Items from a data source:
------------------------------------------------------------

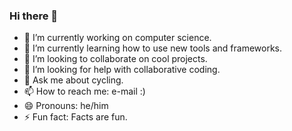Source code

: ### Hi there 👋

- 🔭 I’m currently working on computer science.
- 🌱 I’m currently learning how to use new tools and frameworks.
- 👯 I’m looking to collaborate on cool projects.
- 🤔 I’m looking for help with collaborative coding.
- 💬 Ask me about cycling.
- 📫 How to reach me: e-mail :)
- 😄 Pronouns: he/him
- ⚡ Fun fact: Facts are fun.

------------------------------------------------------------

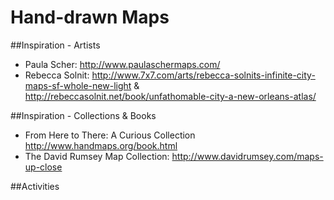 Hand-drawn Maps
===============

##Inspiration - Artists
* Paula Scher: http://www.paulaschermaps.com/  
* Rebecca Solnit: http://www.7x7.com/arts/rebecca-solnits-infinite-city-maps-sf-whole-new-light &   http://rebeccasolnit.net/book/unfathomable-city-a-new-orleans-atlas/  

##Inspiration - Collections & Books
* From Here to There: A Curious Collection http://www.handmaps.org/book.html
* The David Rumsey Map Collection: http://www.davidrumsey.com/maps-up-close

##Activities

------------------------------------------------------------

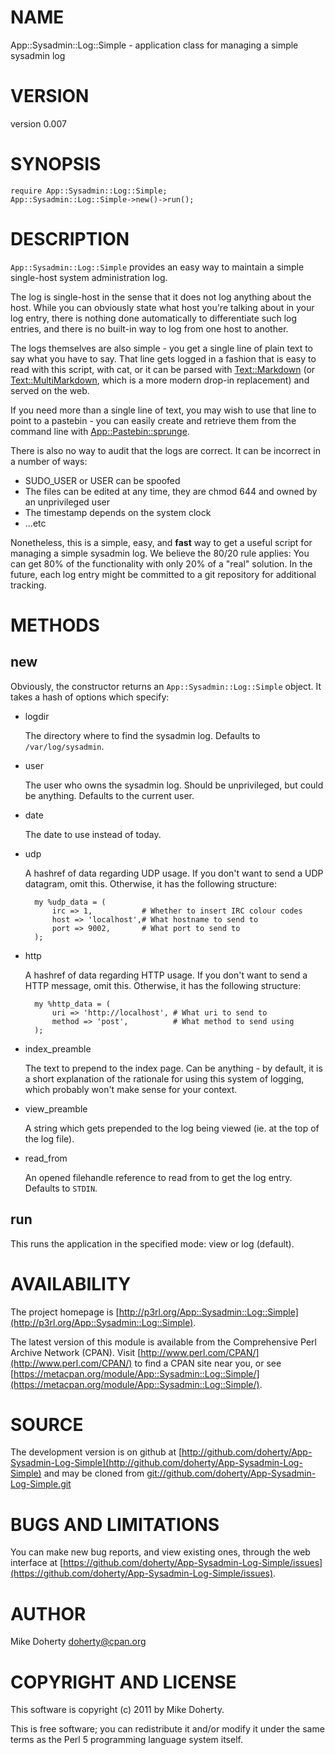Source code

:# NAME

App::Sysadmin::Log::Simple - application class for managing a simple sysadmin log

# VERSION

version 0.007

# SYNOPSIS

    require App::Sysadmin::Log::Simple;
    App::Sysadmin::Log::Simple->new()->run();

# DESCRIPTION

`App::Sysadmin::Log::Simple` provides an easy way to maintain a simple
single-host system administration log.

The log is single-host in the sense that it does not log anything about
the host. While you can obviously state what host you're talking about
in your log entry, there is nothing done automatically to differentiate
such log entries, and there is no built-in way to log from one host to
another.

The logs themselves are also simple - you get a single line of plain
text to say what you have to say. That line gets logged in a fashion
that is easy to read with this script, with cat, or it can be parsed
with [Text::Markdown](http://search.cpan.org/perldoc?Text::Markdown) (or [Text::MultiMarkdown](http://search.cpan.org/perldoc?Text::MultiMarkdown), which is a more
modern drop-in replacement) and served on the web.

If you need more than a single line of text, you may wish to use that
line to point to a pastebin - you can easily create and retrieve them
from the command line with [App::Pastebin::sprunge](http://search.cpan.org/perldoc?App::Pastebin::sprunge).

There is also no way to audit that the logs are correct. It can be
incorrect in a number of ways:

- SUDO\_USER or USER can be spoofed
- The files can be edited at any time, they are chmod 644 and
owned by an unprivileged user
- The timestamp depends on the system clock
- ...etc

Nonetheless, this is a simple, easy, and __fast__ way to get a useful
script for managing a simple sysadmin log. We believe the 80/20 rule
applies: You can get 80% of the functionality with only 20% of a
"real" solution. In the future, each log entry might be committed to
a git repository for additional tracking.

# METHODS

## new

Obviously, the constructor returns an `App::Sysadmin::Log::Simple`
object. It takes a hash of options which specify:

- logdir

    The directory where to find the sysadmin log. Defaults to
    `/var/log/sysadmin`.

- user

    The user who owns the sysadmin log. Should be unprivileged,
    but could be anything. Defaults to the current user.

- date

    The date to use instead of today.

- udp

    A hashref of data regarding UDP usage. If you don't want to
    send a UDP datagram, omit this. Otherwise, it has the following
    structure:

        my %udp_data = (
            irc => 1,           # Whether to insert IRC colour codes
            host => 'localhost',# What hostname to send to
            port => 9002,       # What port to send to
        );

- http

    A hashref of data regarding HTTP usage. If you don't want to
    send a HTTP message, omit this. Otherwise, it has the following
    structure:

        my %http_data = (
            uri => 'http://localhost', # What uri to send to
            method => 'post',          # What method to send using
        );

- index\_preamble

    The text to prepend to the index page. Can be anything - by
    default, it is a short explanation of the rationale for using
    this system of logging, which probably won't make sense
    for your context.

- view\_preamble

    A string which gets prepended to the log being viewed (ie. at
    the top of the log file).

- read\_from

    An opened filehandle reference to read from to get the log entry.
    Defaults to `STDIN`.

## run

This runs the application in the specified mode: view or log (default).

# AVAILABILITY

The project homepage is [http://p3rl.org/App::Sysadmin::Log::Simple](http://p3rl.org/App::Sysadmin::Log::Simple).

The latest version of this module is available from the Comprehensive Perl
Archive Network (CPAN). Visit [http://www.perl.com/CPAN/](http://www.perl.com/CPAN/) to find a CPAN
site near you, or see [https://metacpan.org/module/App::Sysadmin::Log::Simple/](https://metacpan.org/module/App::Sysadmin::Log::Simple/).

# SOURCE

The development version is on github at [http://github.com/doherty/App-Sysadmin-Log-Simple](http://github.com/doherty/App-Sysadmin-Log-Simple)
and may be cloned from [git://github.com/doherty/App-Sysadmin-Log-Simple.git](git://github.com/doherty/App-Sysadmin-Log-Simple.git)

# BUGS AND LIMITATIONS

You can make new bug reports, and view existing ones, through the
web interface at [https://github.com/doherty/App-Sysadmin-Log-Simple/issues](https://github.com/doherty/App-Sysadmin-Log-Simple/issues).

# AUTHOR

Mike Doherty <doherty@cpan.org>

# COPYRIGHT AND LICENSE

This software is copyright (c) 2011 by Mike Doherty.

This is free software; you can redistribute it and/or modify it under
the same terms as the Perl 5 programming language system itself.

------------------------------------------------------------

§ **Your instructions**: Out of the data above, give again only the lines starting at the one holding "send a UDP datagram, omit" and ending at the one holding "The text to", unchanged.

§ **Result for this exercise**:
    send a UDP datagram, omit this. Otherwise, it has the following
    structure:

        my %udp_data = (
            irc => 1,           # Whether to insert IRC colour codes
            host => 'localhost',# What hostname to send to
            port => 9002,       # What port to send to
        );

- http

    A hashref of data regarding HTTP usage. If you don't want to
    send a HTTP message, omit this. Otherwise, it has the following
    structure:

        my %http_data = (
            uri => 'http://localhost', # What uri to send to
            method => 'post',          # What method to send using
        );

- index\_preamble

    The text to prepend to the index page. Can be anything - by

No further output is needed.